- EXERCISE PROMPT -
Please return every line of the records below that holds the word "before".
++++++++
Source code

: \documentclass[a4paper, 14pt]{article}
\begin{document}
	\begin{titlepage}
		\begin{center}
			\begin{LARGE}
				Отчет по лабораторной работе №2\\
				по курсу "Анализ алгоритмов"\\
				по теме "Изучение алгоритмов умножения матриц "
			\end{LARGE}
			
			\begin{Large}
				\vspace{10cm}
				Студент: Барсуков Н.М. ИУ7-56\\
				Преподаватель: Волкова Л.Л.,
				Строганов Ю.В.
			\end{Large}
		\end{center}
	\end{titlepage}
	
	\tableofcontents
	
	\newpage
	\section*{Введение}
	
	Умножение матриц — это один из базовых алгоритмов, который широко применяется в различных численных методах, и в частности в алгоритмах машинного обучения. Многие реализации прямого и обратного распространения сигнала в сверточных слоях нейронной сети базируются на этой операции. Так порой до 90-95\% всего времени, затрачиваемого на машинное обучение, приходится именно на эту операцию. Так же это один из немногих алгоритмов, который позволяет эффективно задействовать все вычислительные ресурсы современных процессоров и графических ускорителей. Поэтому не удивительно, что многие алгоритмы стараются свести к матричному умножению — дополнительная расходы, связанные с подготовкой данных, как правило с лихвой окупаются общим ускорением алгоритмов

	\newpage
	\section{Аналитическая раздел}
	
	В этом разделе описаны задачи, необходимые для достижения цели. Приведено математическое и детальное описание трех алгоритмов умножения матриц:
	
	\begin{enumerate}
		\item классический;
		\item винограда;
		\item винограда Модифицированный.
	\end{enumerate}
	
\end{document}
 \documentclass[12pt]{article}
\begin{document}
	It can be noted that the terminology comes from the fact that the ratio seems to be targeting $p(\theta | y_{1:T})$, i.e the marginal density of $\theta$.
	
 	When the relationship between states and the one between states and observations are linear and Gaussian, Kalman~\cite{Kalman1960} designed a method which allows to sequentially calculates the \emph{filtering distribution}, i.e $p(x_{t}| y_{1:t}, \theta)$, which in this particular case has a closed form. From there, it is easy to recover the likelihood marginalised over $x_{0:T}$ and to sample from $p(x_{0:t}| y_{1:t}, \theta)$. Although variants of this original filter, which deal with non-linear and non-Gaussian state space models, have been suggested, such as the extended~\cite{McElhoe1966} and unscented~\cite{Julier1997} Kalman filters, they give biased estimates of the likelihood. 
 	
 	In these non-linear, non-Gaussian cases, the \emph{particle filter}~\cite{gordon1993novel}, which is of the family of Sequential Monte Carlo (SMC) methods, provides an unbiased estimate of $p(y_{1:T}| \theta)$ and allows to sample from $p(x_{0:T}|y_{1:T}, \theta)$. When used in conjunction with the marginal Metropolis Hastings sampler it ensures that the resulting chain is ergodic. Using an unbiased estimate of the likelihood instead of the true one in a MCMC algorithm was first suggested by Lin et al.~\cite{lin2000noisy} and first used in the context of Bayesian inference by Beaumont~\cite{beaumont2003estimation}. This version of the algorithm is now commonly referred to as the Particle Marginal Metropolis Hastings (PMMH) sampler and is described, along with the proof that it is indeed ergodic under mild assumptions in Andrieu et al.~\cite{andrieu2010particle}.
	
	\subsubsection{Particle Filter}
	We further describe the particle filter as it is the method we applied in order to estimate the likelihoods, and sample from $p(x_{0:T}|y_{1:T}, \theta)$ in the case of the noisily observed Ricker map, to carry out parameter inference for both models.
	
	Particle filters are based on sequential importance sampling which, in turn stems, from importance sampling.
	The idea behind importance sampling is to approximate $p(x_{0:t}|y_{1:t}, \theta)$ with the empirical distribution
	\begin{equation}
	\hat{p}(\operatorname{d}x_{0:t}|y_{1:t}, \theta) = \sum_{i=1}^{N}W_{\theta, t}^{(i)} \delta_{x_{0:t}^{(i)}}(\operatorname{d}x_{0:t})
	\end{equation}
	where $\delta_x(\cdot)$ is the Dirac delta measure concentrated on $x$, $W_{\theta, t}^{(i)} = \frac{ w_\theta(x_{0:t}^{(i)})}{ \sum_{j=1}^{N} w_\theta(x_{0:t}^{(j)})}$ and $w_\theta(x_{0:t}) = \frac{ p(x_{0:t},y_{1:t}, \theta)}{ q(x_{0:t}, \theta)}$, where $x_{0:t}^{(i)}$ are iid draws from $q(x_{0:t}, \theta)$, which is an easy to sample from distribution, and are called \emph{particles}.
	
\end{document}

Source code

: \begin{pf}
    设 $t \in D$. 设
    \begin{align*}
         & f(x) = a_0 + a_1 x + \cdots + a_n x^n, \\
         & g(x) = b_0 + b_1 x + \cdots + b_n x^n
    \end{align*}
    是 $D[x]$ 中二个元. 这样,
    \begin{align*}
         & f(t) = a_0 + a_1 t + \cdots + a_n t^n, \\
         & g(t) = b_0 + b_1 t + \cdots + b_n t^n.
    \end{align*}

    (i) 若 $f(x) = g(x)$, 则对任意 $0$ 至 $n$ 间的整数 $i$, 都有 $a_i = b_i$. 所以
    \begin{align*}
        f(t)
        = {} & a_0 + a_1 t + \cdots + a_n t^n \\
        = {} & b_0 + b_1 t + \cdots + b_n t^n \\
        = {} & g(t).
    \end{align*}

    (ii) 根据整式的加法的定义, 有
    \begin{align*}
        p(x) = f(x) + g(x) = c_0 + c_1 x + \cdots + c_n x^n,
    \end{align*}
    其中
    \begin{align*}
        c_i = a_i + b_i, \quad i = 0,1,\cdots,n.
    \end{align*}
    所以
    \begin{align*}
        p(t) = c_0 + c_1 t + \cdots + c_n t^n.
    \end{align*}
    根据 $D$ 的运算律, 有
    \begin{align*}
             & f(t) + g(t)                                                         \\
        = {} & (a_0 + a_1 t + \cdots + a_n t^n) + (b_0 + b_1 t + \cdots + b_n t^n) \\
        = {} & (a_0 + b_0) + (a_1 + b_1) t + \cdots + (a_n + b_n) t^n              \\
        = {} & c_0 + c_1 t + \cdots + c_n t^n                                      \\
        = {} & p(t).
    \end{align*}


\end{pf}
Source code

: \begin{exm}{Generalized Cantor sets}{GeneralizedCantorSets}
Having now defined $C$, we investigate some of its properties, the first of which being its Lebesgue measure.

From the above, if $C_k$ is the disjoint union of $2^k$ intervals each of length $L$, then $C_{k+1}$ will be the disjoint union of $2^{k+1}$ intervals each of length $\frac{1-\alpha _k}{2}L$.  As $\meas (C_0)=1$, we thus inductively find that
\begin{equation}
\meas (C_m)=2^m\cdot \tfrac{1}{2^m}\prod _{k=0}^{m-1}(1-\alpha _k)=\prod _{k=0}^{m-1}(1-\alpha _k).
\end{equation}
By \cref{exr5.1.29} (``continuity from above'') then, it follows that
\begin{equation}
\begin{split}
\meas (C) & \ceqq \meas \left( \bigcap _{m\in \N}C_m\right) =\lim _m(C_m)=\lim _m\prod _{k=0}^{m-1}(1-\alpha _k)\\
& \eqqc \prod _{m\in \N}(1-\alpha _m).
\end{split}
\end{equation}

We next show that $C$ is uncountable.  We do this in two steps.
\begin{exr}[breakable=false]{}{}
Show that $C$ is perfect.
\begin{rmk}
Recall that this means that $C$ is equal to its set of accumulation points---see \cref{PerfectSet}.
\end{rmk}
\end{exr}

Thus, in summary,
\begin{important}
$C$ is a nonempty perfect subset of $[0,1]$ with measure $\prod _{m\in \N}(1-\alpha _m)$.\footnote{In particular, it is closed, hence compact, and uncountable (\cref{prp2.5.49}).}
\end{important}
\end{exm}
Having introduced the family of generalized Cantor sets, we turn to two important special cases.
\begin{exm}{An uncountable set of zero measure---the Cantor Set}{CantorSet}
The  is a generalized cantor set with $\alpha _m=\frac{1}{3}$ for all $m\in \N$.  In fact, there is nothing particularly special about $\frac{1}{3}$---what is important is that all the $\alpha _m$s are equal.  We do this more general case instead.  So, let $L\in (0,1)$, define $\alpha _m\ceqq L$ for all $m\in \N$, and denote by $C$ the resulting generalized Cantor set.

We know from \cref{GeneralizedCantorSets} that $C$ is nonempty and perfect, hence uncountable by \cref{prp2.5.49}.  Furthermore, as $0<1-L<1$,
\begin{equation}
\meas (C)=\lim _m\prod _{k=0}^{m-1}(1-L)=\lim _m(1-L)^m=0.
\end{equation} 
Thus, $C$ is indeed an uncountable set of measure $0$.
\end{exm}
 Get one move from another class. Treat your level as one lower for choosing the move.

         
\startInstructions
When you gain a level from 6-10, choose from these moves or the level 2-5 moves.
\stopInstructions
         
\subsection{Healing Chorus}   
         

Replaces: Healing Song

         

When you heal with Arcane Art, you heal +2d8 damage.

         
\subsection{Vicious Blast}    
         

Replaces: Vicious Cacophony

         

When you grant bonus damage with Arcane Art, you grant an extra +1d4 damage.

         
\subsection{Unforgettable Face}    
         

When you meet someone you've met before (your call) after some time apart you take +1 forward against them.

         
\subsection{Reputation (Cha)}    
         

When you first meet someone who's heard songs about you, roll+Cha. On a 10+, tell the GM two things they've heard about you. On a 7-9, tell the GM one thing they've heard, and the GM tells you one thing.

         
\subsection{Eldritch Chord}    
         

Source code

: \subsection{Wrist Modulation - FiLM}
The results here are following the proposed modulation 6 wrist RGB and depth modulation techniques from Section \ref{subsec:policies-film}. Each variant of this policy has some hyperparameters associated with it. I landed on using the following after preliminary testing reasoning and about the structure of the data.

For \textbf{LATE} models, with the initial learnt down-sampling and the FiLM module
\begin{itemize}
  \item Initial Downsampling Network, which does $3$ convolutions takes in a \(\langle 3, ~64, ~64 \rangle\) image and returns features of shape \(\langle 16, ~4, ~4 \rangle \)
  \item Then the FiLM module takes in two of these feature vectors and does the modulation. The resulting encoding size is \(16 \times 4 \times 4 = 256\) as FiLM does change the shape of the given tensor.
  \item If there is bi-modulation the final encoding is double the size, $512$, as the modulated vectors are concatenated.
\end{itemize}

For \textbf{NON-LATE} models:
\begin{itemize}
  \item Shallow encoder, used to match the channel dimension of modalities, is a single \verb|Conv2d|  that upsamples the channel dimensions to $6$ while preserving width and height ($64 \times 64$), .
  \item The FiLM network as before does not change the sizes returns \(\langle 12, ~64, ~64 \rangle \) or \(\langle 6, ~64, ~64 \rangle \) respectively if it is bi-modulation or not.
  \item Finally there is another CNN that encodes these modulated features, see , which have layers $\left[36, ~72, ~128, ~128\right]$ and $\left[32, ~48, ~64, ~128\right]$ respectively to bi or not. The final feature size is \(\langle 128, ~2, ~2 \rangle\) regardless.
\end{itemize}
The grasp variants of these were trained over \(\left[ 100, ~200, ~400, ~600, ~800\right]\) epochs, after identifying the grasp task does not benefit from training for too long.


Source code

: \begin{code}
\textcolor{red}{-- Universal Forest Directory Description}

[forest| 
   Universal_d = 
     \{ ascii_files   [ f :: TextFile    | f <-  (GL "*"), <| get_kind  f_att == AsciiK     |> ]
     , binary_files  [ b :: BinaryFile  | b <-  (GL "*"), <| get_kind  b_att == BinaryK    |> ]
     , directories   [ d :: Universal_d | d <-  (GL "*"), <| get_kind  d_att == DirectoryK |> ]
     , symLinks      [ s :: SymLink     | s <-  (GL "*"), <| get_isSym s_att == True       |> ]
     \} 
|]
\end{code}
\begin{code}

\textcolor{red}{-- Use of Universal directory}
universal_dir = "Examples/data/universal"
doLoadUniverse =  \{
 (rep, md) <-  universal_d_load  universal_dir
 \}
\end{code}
++++++++
- YOUR RESPONSE -
When you meet someone you've met before (your call) after some time apart you take +1 forward against them.
  \item The FiLM network as before does not change the sizes returns \(\langle 12, ~64, ~64 \rangle \) or \(\langle 6, ~64, ~64 \rangle \) respectively if it is bi-modulation or not.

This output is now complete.